Bergen aan Zee

 

Bergen aan Zee is a coastal village in the municipality of Bergen, in the Dutch province of North Holland. The village is located on the North Sea coast and has 335 inhabitants (2020).

 

History

The village is quite young; the village was created in 1906 through a vision of large land owner and Lord of Bergen, mayor Jacob van Reenen. There were already a number of houses and farms in the dunes, but it was not on a very large scale. Part of the residence was called Bergen Binnen, on the inside of the dunes at Bergen and another part was already called Bergen aan Zee, which was a starting point for Bergen. More to the coast, the fewer houses and the less agriculture. He foresaw that more agriculture could take place in the dunes.

Mayor's wife Maria van Reenen-Völter also devoted herself to the development of the seaside resort. She published a book in 1904 in which she described the attractiveness of Bergen, especially for artists. In 1905 a cart track through the Berger Bos and the dunes was replaced by a paved access road to the sea; the Zeeweg. The mayor made sure that in 1909 the tram line was extended from Bergen to Bergen aan Zee. A member of the Zeiler family from Baarn saw opportunities for the development of the catering industry in the seaside resort. Thus, by private initiative in 1906, an entirely new village was created, which was given the old name, which already appears in 1848, for the starting point. Exactly on July 28, 1906, the first stone was laid for Café Prins Maurits, which a few years later was operated as Hotel Restaurant Café Prins Maurits; the first hotel in Bergen aan Zee was a fact and more than 100 years later the hotel still exists.

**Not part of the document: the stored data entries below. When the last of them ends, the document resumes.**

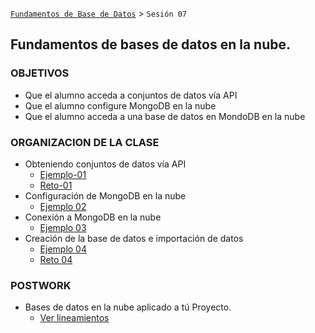 [`Fundamentos de Base de Datos`](../Readme.md) > `Sesión 07`
## Fundamentos de bases de datos en la nube.

### OBJETIVOS
- Que el alumno acceda a conjuntos de datos vía API
- Que el alumno configure MongoDB en la nube
- Que el alumno acceda a una base de datos en MondoDB en la nube

### ORGANIZACION DE LA CLASE
- Obteniendo conjuntos de datos vía API
	- [Ejemplo-01](Ejemplo-01)
	- [Reto-01](Reto-01)
- Configuración de MongoDB en la nube
	- [Ejemplo 02](Ejemplo-02)
- Conexión a MongoDB en la nube
	- [Ejemplo 03](Ejemplo-03)
- Creación de la base de datos e importación de datos
	- [Ejemplo 04](Ejemplo-04)
	- [Reto 04](Reto-04)

### POSTWORK
 - Bases de datos en la nube aplicado a tú Proyecto.
   - [Ver lineamientos](Postwork)
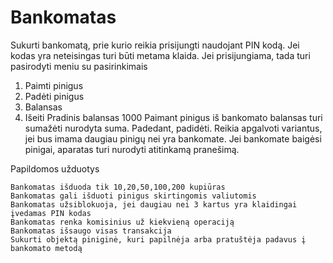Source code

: # Bankomatas

Sukurti bankomatą, prie kurio reikia prisijungti naudojant PIN kodą. Jei kodas yra neteisingas
turi būti metama klaida. Jei prisijungiama, tada turi pasirodyti meniu su pasirinkimais
  1. Paimti pinigus
  2. Padėti pinigus
  3. Balansas
  4. Išeiti
Pradinis balansas 1000 Paimant pinigus iš bankomato balansas turi sumažėti nurodyta suma.
Padedant, padidėti. Reikia apgalvoti variantus, jei bus imama daugiau pinigų nei yra
bankomate. Jei bankomate baigėsi pinigai, aparatas turi nurodyti atitinkamą pranešimą.

Papildomos užduotys

	Bankomatas išduoda tik 10,20,50,100,200 kupiūras
	Bankomatas gali išduoti pinigus skirtingomis valiutomis
	Bankomatas užsiblokuoja, jei daugiau nei 3 kartus yra klaidingai įvedamas PIN kodas
	Bankomatas renka komisinius už kiekvieną operaciją
	Bankomatas išsaugo visas transakcija
	Sukurti objektą piniginė, kuri papilnėja arba pratuštėja padavus į bankomato metodą
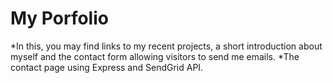 # My Porfolio
*In this, you may find links to my recent projects, a short introduction about myself and the contact form allowing visitors to send me emails.
*The contact page using Express and SendGrid API.
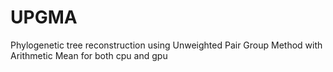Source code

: # UPGMA
Phylogenetic tree reconstruction using Unweighted Pair Group Method with Arithmetic Mean for both cpu and gpu

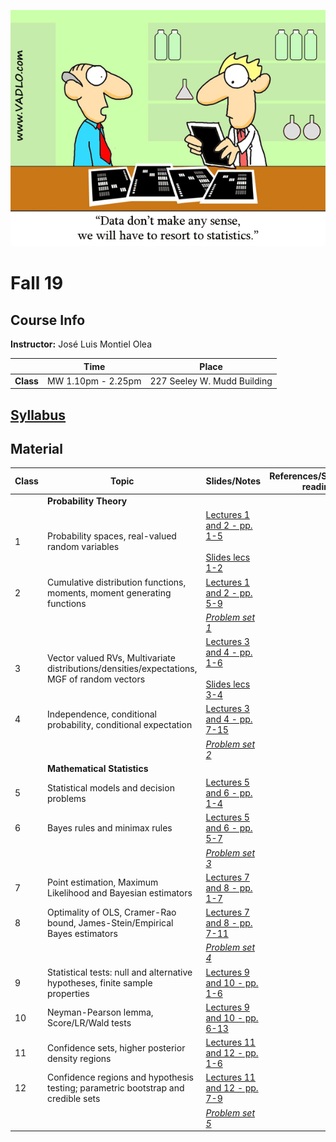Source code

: ![Statistics](docs/AuxFiles/website/Last-line-of-defense-statistics.gif)

# Fall 19

## Course Info

**Instructor:** José Luis Montiel Olea

|           | Time               | Place                       |
|-----------|--------------------|-----------------------------|
| **Class** | MW 1.10pm - 2.25pm | 227 Seeley W. Mudd Building |

## [Syllabus](docs/Syllabus/Syllabus.pdf)

## Material

| Class | Topic                                                                                       | Slides/Notes                                                                                                             | References/Suggested reading |
|-------|---------------------------------------------------------------------------------------------|--------------------------------------------------------------------------------------------------------------------------|------------------------------|
|       | **Probability Theory**                                                                      |                                                                                                                          |                              |
|     1 | Probability spaces, real-valued random variables                                            | [Lectures 1 and 2 - pp. 1-5](docs/Lectures/Lectures01-2.pdf) <br /><br /> [Slides lecs 1-2](docs/Slides/Slides01-2.pdf)  |                              |
|     2 | Cumulative distribution functions, moments, moment generating functions                     | [Lectures 1 and 2 - pp. 5-9](docs/Lectures/Lectures01-2.pdf)                                                             |                              |
|       |                                                                                             | [*Problem set 1*](docs/ProblemSet/ProblemSet1.pdf)                                                                       |                              |
|     3 | Vector valued RVs, Multivariate distributions/densities/expectations, MGF of random vectors | [Lectures 3 and 4 - pp. 1-6](docs/Lectures/Lectures03-4.pdf) <br /><br />  [Slides lecs 3-4](docs/Slides/Slides03-4.pdf) |                              |
|     4 | Independence, conditional probability, conditional expectation                              | [Lectures 3 and 4 - pp. 7-15](docs/Lectures/Lectures03-4.pdf)                                                            |                              |
|       |                                                                                             | [*Problem set 2*](docs/ProblemSet/ProblemSet2.pdf)                                                                       |                              |
|       | **Mathematical Statistics**                                                                 |                                                                                                                          |                              |
|     5 | Statistical models and decision problems                                                    | [Lectures 5 and 6 - pp. 1-4](docs/Lectures/Lectures05-6.pdf)                                                             |                              |
|     6 | Bayes rules and minimax rules                                                               | [Lectures 5 and 6 - pp. 5-7](docs/Lectures/Lectures05-6.pdf)                                                             |                              |
|       |                                                                                             | [*Problem set 3*](docs/ProblemSet/ProblemSet3.pdf)                                                                       |                              |
|     7 | Point estimation, Maximum Likelihood and Bayesian estimators                                | [Lectures 7 and 8 - pp. 1-7](docs/Lectures/Lectures07-8.pdf)                                                             |                              |
|     8 | Optimality of OLS, Cramer-Rao bound, James-Stein/Empirical Bayes estimators                 | [Lectures 7 and 8 - pp. 7-11](docs/Lectures/Lectures07-8.pdf)                                                            |                              |
|       |                                                                                             | [*Problem set 4*](docs/ProblemSet/ProblemSet4.pdf)                                                                       |                              |
|     9 | Statistical tests: null and alternative hypotheses, finite sample properties                | [Lectures 9 and 10 - pp. 1-6](docs/Lectures/Lectures09-10.pdf)                                                           |                              |
|    10 | Neyman-Pearson lemma, Score/LR/Wald tests                                                   | [Lectures 9 and 10 - pp. 6-13](docs/Lectures/Lectures09-10.pdf)                                                          |                              |
|    11 | Confidence sets, higher posterior density regions                                           | [Lectures 11 and 12 - pp. 1-6](docs/Lectures/Lectures11-12.pdf)                                                          |                              |
|    12 | Confidence regions and hypothesis testing; parametric bootstrap and credible sets           | [Lectures 11 and 12 - pp. 7-9](docs/Lectures/Lectures11-12.pdf)                                                          |                              |
|       |                                                                                             | [*Problem set 5*](docs/ProblemSet/ProblemSet5.pdf)                                                                       |                              |
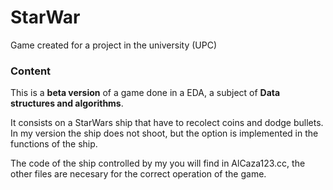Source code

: # StarWar
Game created for a project in the university (UPC)

### Content

This is a **beta version** of a game done in a EDA, a subject of **Data structures and algorithms**. 

It consists on a StarWars ship that have to recolect coins and dodge bullets. In my version the ship does not shoot, but the option is implemented in the functions of the ship.

The code of the ship controlled by my you will find in AlCaza123.cc, the other files are necesary for the correct operation of the game.

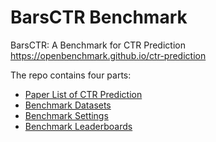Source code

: # BarsCTR Benchmark

BarsCTR: A Benchmark for CTR Prediction https://openbenchmark.github.io/ctr-prediction

The repo contains four parts:

+ [Paper List of CTR Prediction](./papers.json)
+ [Benchmark Datasets](./datasets)
+ [Benchmark Settings](./benchmarks)
+ [Benchmark Leaderboards](./leaderboard)



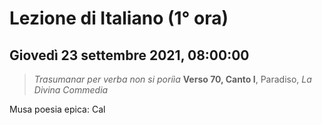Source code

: # Lezione di Italiano (1° ora)

## Giovedì 23 settembre 2021, 08:00:00

> _Trasumanar per verba non si poriìa_
> **Verso 70, Canto I**, Paradiso, _La Divina Commedia_

Musa poesia epica: Cal
<!--stackedit_data:
eyJoaXN0b3J5IjpbMTUwMDY3MDU1MF19
-->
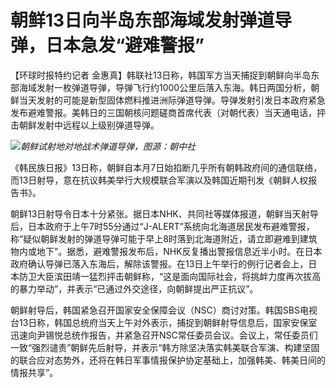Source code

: # 朝鲜13日向半岛东部海域发射弹道导弹，日本急发“避难警报”

【环球时报特约记者
金惠真】韩联社13日称，韩国军方当天捕捉到朝鲜向半岛东部海域发射一枚弹道导弹，导弹飞行约1000公里后落入东海。韩日两国分析，朝鲜当天发射的可能是新型固体燃料推进洲际弹道导弹。导弹发射引发日本政府紧急发布避难警报。美韩日的三国朝核问题磋商首席代表（对朝代表）当天通电话，抨击朝鲜发射中远程以上级别弹道导弹。

![](https://inews.gtimg.com/om_bt/O1DY9M-ej0k6pM0ITCShU5RPJC-WLkBfTb_z4PlQAczbAAA/1000)_朝鲜试射地对地战术弹道导弹，图源：朝中社_

《韩民族日报》13日称，朝鲜自本月7日始掐断几乎所有朝韩政府间的通信联络，而13日射导，意在抗议韩美举行大规模联合军演以及韩国近期刊发《朝鲜人权报告书》。

朝鲜13日射导令日本十分紧张。据日本NHK、共同社等媒体报道，朝鲜当天射导后，日本政府于上午7时55分通过“J-ALERT”系统向北海道居民发布避难警报，称“疑似朝鲜发射的弹道导弹可能于早上8时落到北海道附近，请立即避难到建筑物内或地下”。据悉，避难警报发布后，NHK反复播出警报信息近半小时。在日本政府确认导弹已落入东海后，解除该警报。在13日上午举行的例行记者会上，日本防卫大臣滨田靖一猛烈抨击朝鲜称，“这是面向国际社会，将挑衅力度再次拔高的暴力举动”，并表示“已通过外交途径，向朝鲜提出严正抗议”。

朝鲜射导后，韩国紧急召开国家安全保障会议（NSC）商讨对策。韩国SBS电视台13日称，韩国总统府当天上午对外表示，捕捉到朝鲜射导信息后，国家安保室迅速向尹锡悦总统作报告，并紧急召开NSC常任委员会议。会议上，常任委员们一致“强烈谴责”朝鲜先后射导，并表示“韩方除坚决落实韩美联合军演、构建坚固的联合应对态势外，还将在韩日军事情报保护协定基础上，加强韩美、韩美日间的情报共享”。

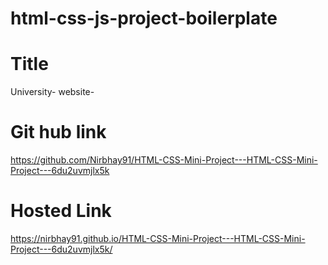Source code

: # html-css-js-project-boilerplate

# Title
University- website- 

# Git hub link
https://github.com/Nirbhay91/HTML-CSS-Mini-Project---HTML-CSS-Mini-Project---6du2uvmjlx5k

# Hosted Link
https://nirbhay91.github.io/HTML-CSS-Mini-Project---HTML-CSS-Mini-Project---6du2uvmjlx5k/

In 2006, the 100th anniversary of the village was extensively celebrated.

Colony corner
Shortly after the creation of Bergen aan Zee, in 1908, Het Zeehuis was built on the northeast side of the village, a convalescent home for children of the Burgerweeshuis in Amsterdam. In 1910 the "Coloniegebouw Voor Jong Nederland" followed and in 1912 the Deutsche Ferienkolonie had a house built here as well. After WWII, the German colony house was put into use for returnees from the Dutch East Indies. In 1961, Het Zeehuis was reopened as a nature friends house of what is now Nivon. In 1967 the last pale noses left the third health resort, which has been operated by the Bio-Vacantieoord foundation since 1931. After more than ten years of vacancy, this colony building was squatted and later bought by the squatters. The three former colony houses have been listed buildings since 2001.

Dune fire
On April 14, 2010, a dune fire broke out in the dunes between Schoorl, Bergen and Bergen aan Zee. The northeasterly wind with force 4-5 drove the fire towards Bergen aan Zee and threatened the village. The built-up area was therefore required to be evacuated. The four hundred inhabitants of Bergen aan Zee were housed in the nearby sports center De Beeck. In 2009 there were also several big fires in this neighborhood. These earlier fires were probably started, it is not yet certain whether the April 2010 fire was also started.

Sports and recreation
Bergen aan Zee has grown into a real seaside resort, where not only bathing, but it is also a popular place for surfers and catamaran sailors. Medium and small hotels, apartments and guesthouses are located in the seaside resort. Another major attraction is the Bergen aan Zee Marine Aquarium, which provides a picture of sea inhabitants in and from the Netherlands and the rest of the world. And for the art lover there is a sculpture garden, where various artists from Bergen also exhibit their sculptures.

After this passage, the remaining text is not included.